Jerome Watt

Personal information
- Date of birth: 20 October 1984 (age 41)
- Place of birth: England
- Position: Winger

Senior career*
- Years: Team / Apps / (Gls)
- 2004–2006: Blackburn Rovers / 0 / (0)
- 2004: → Cercle Brugge (loan) / 2 / (0)
- 2006–2007: Northampton Town / 10 / (0)
- 2007: → Morecambe (loan) / 3 / (0)
- 2007: → Salisbury City (loan) / ? / (0)
- 2007: Rochdale / 0 / (0)
- 2007: Southport / ? / (?)
- 2007–2008: Fleetwood Town / ? / (?)
- 2008: Leigh Genesis / 10 / (1)
- 2008–2010: AFC Fylde / ? / (?)
- 2010–2011: Lancaster City / 20 / (4)

= Jerome Watt =

English footballer

Jerome Watt (born 20 October 1984) is an English retired professional footballer who most recently played for Lancaster City.

==Career==
Watt, a midfielder, began his career as a trainee with Blackburn Rovers, and in 2004 was sent on loan to Belgian Belgian League club, Cercle Brugge before joining Northampton Town on a free transfer on 10 August 2006. He then had loan spells at Morecambe, from 26 January to 18 March 2007 and Salisbury City from 22 March to 22 April before joining Rochdale on 1 August. However, he only stayed for a short time before being released the following month without playing a first team game.

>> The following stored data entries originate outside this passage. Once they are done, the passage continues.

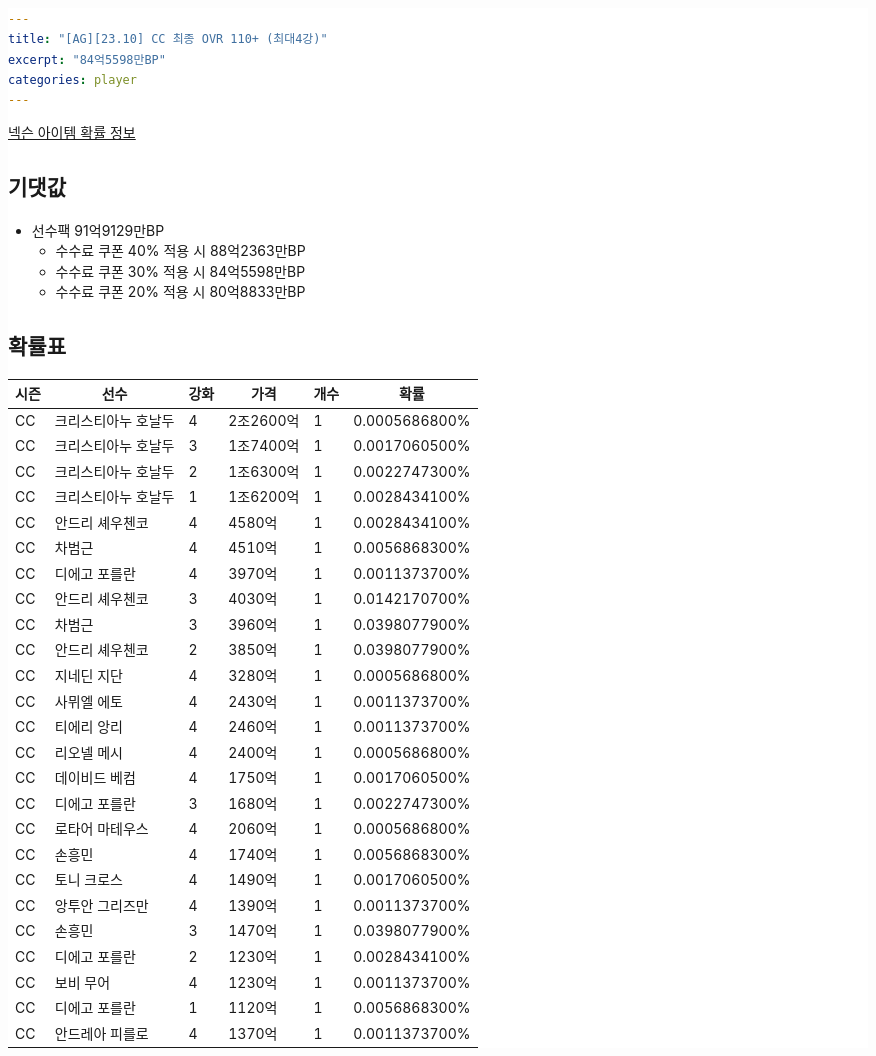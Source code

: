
 ```yaml
---
title: "[AG][23.10] CC 최종 OVR 110+ (최대4강)"
excerpt: "84억5598만BP"
categories: player
---
```

[넥슨 아이템 확률 정보](http://iteminfo.nexon.com/probability/fco?sn=7591)

## 기댓값
- 선수팩 91억9129만BP
  - 수수료 쿠폰 40% 적용 시 88억2363만BP
  - 수수료 쿠폰 30% 적용 시 84억5598만BP
  - 수수료 쿠폰 20% 적용 시 80억8833만BP


## 확률표

|시즌|선수|강화|가격|개수|확률|
|---|---|---|---|---|---|
|CC|크리스티아누 호날두|4|2조2600억|1|0.0005686800%|
|CC|크리스티아누 호날두|3|1조7400억|1|0.0017060500%|
|CC|크리스티아누 호날두|2|1조6300억|1|0.0022747300%|
|CC|크리스티아누 호날두|1|1조6200억|1|0.0028434100%|
|CC|안드리 셰우첸코|4|4580억|1|0.0028434100%|
|CC|차범근|4|4510억|1|0.0056868300%|
|CC|디에고 포를란|4|3970억|1|0.0011373700%|
|CC|안드리 셰우첸코|3|4030억|1|0.0142170700%|
|CC|차범근|3|3960억|1|0.0398077900%|
|CC|안드리 셰우첸코|2|3850억|1|0.0398077900%|
|CC|지네딘 지단|4|3280억|1|0.0005686800%|
|CC|사뮈엘 에토|4|2430억|1|0.0011373700%|
|CC|티에리 앙리|4|2460억|1|0.0011373700%|
|CC|리오넬 메시|4|2400억|1|0.0005686800%|
|CC|데이비드 베컴|4|1750억|1|0.0017060500%|
|CC|디에고 포를란|3|1680억|1|0.0022747300%|
|CC|로타어 마테우스|4|2060억|1|0.0005686800%|
|CC|손흥민|4|1740억|1|0.0056868300%|
|CC|토니 크로스|4|1490억|1|0.0017060500%|
|CC|앙투안 그리즈만|4|1390억|1|0.0011373700%|
|CC|손흥민|3|1470억|1|0.0398077900%|
|CC|디에고 포를란|2|1230억|1|0.0028434100%|
|CC|보비 무어|4|1230억|1|0.0011373700%|
|CC|디에고 포를란|1|1120억|1|0.0056868300%|
|CC|안드레아 피를로|4|1370억|1|0.0011373700%|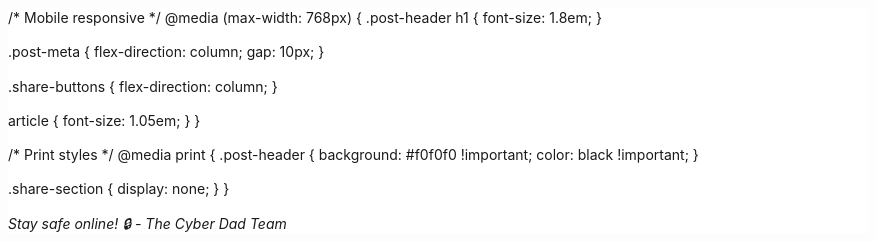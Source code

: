 /* Mobile responsive */
@media (max-width: 768px) {
  .post-header h1 {
    font-size: 1.8em;
  }
  
  .post-meta {
    flex-direction: column;
    gap: 10px;
  }
  
  .share-buttons {
    flex-direction: column;
  }
  
  article {
    font-size: 1.05em;
  }
}

/* Print styles */
@media print {
  .post-header {
    background: #f0f0f0 !important;
    color: black !important;
  }
  
  .share-section {
    display: none;
  }
}
</style>

*Stay safe online! 🔒*
*- The Cyber Dad Team*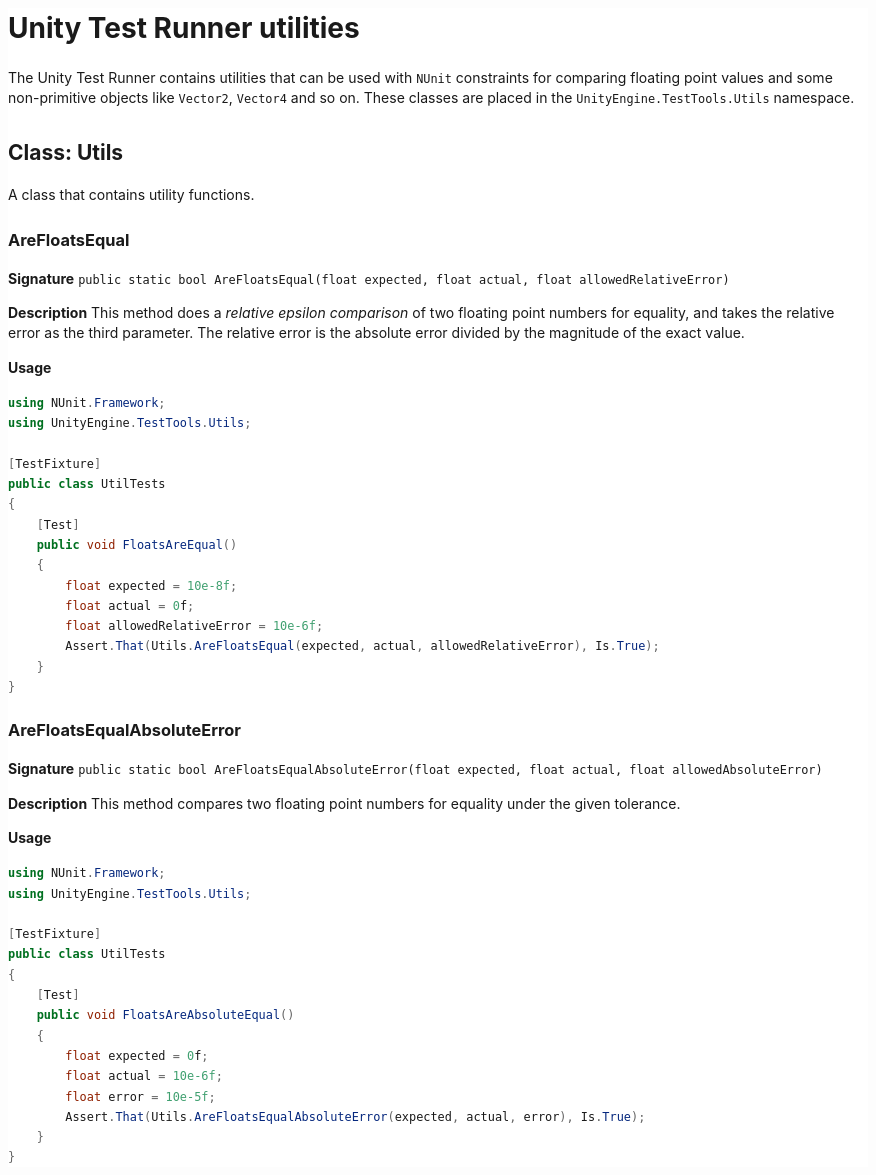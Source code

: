 # Unity Test Runner utilities

The Unity Test Runner contains utilities that can be used with `NUnit` constraints for comparing floating point values and some non-primitive objects like `Vector2`, `Vector4` and so on. These classes are placed in the `UnityEngine.TestTools.Utils` namespace.

## Class: Utils
A class that contains utility functions.

### AreFloatsEqual
**Signature** `public static bool AreFloatsEqual(float expected, float actual, float allowedRelativeError)`

**Description**
This method does a *relative epsilon comparison* of two floating point numbers for equality, and takes the relative error as the third parameter. The relative error is the absolute error divided by the magnitude of the exact value.

**Usage**

```csharp
using NUnit.Framework;
using UnityEngine.TestTools.Utils;

[TestFixture]
public class UtilTests
{
    [Test]
    public void FloatsAreEqual()
    {
        float expected = 10e-8f;
        float actual = 0f;
        float allowedRelativeError = 10e-6f;
        Assert.That(Utils.AreFloatsEqual(expected, actual, allowedRelativeError), Is.True);
    }
}
```

### AreFloatsEqualAbsoluteError
**Signature** `public static bool AreFloatsEqualAbsoluteError(float expected, float actual, float allowedAbsoluteError)`

**Description**
This method compares two floating point numbers for equality under the given tolerance.

**Usage**

```csharp
using NUnit.Framework;
using UnityEngine.TestTools.Utils;

[TestFixture]
public class UtilTests
{
    [Test]
    public void FloatsAreAbsoluteEqual()
    {
        float expected = 0f;
        float actual = 10e-6f;
        float error = 10e-5f;
        Assert.That(Utils.AreFloatsEqualAbsoluteError(expected, actual, error), Is.True);
    }
}
```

On 14 September 2007 he joined Conference North club, Southport, and he was an unused substitute the following day in Southport's victory over Solihull Moors. He made his debut the following Tuesday, coming on as a substitute against Hyde United with the score 1–0 to Hyde. He had an instant impact, helping Southport equalise and then go on to win the game in the dying minutes. He was released by Southport on 15 November, and then signed for Northern Premier League Premier Division club, Fleetwood Town. After the club were promoted to the Conference North, Watt left and after a trial at the club, joined Leigh Genesis for the 2008–09 season, making his debut on the opening day of the season as a substitute in a 2–0 defeat to Eastwood Town. He scored his first goal for the club on 6 September 2008, after coming on as a substitute in a 2–0 victory over Frickley Athletic. In December 2008 he signed for AFC Fylde. Watt moved to Lancaster City in 2010, scoring four times in twenty appearances for the club before announcing his retirement in January 2011, as a result of work commitments.